CSUF athletics is trying to find the balance with Title IX

In Columns, Opinion, Sports

Correction: This article was updated at 5:22 p.m. on September 15 to change the main graphic on NCAA Division I head coaches to one which more accurately represented the data presented in this article. The original bar graph incorrectly separated the data into four separate years when it should have been separated by head coaches of women’s and men’s sports from 2007-2008 and from 2017-2018.

Sports challenge athletes through their physical and mental ability to perform under stressful environments and repeating actions in limited opportunities.

In few leagues, men and women can compete at the highest level for the same sport: basketball, soccer, tennis and hockey.

But equality, or lack thereof, between male and female athletes goes back to the academic level, where athletic equal opportunity policies found their start.

Title IX resulted from the NCAA not offering scholarships to female athletes and underfunding female teams for the first 64 years of its existence. When it was enacted, there were 30,000 female athletes in the NCAA, compared to 170,000 male athletes, according to History.com.

Civil rights for men and women lawfully changed in 1972, when the U.S. Department of Education’s Office for Civil Rights enforced Title IX, a statute meant to protect people from discrimination based on sex in education programs or activities that receive federal financial assistance.

No person in the United States will be excluded, denied benefits or subjected to discrimination based on gender under any education program or activity receiving federal financial assistance, according to the statute.

In a groundbreaking move that guaranteed equality for females in sports at any academic level, the results of the statute are mixed.

In 1978, the highest percentage of females as head coaches in women’s NCAA sports was 58.2 percent. The percentage reached its lowest point in 2006, with 42.2 percent of women coaching in the league, according to Women in Intercollegiate Sport.

In the 2016-17 academic year, the NCAA had nearly 94,682 male athletes and 84,468 female athletes, according to the 2016-17 NCAA Sports Sponsorship and Participation Rates Report.

Throughout a nine-year period, men remained the majority in head-coaching positions. Men totaled 5,209 for head-coaching positions in Division 1, compared to women holding 1,682 positions, according to NCAA Division 1 All Conference Figures.

Only 117 women were head coaches in male sports in the 2016-17 academic year, according to the same report.

While men outnumber women as head coaches in Division 1 sports, it isn’t because men are better qualified than women.

“The search committees I’ve been on, because you still have an industry that is very much male
dominant, you just get more men applying for these positions in the pool,” said Michael Perez, Cal State Fullerton’s faculty athletic representative.

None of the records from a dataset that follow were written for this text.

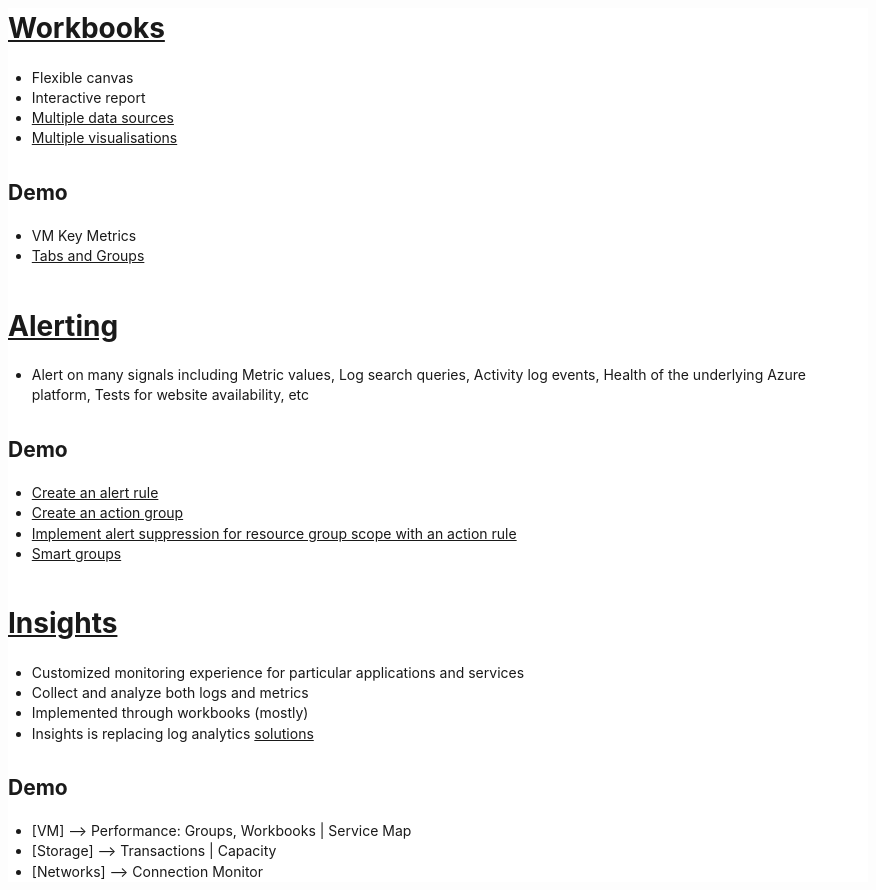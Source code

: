 # [Workbooks](https://docs.microsoft.com/en-us/azure/azure-monitor/platform/workbooks-overview)

* Flexible canvas
* Interactive report
* [Multiple data sources](https://docs.microsoft.com/en-us/azure/azure-monitor/platform/workbooks-overview#data-sources)
* [Multiple visualisations](https://docs.microsoft.com/en-us/azure/azure-monitor/platform/workbooks-overview#visualizations)

## Demo

* VM Key Metrics
* [Tabs and Groups](https://github.com/microsoft/Application-Insights-Workbooks/blob/master/Documentation/Groups/Groups.md)

# [Alerting](https://docs.microsoft.com/en-us/azure/azure-monitor/platform/alerts-overview)

* Alert on many signals including Metric values, Log search queries, Activity log events, Health of the underlying Azure platform, Tests for website availability, etc

## Demo

* [Create an alert rule](https://docs.microsoft.com/en-us/azure/azure-monitor/platform/alerts-overview#create-an-alert-rule)
* [Create an action group](https://docs.microsoft.com/en-us/azure/azure-monitor/platform/action-groups)
* [Implement alert suppression for resource group scope with an action rule](https://docs.microsoft.com/en-us/azure/azure-monitor/platform/alerts-action-rules?tabs=portal)
* [Smart groups](https://docs.microsoft.com/en-us/azure/azure-monitor/platform/alerts-smartgroups-overview)

# [Insights](https://docs.microsoft.com/en-us/azure/azure-monitor/insights/insights-overview)

* Customized monitoring experience for particular applications and services
* Collect and analyze both logs and metrics
* Implemented through workbooks (mostly)
* Insights is replacing log analytics [solutions](https://docs.microsoft.com/en-us/azure/azure-monitor/monitor-reference#core-solutions)

## Demo

* [VM] --> Performance: Groups, Workbooks | Service Map
* [Storage] --> Transactions | Capacity
* [Networks] --> Connection Monitor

At CSUF, only four women are head coaches out of the 12 NCAA sports teams ­— Kathryn Hosch (women’s golf), Kelly Ford (softball), Dianne Matias (women’s tennis) and Ashley Preston (volleyball).

Many elements are factored when committees are deciding who fulfills a head coach position.

“I look not only how are they qualified conventionally, but what they bring in terms of perspective and their experiences. And I think that being female in a historically dominant male sport and use them as an insight to be a coach in ways that make them effective,” Perez said.

While hiring approaches are proactive with gender inequality, positions cannot be fulfilled solely on the basis of gender, according to Perez.

“I think progress has been made, particularly at Cal State Fullerton athletics, but it’s not 50-50, by no means.” Perez said.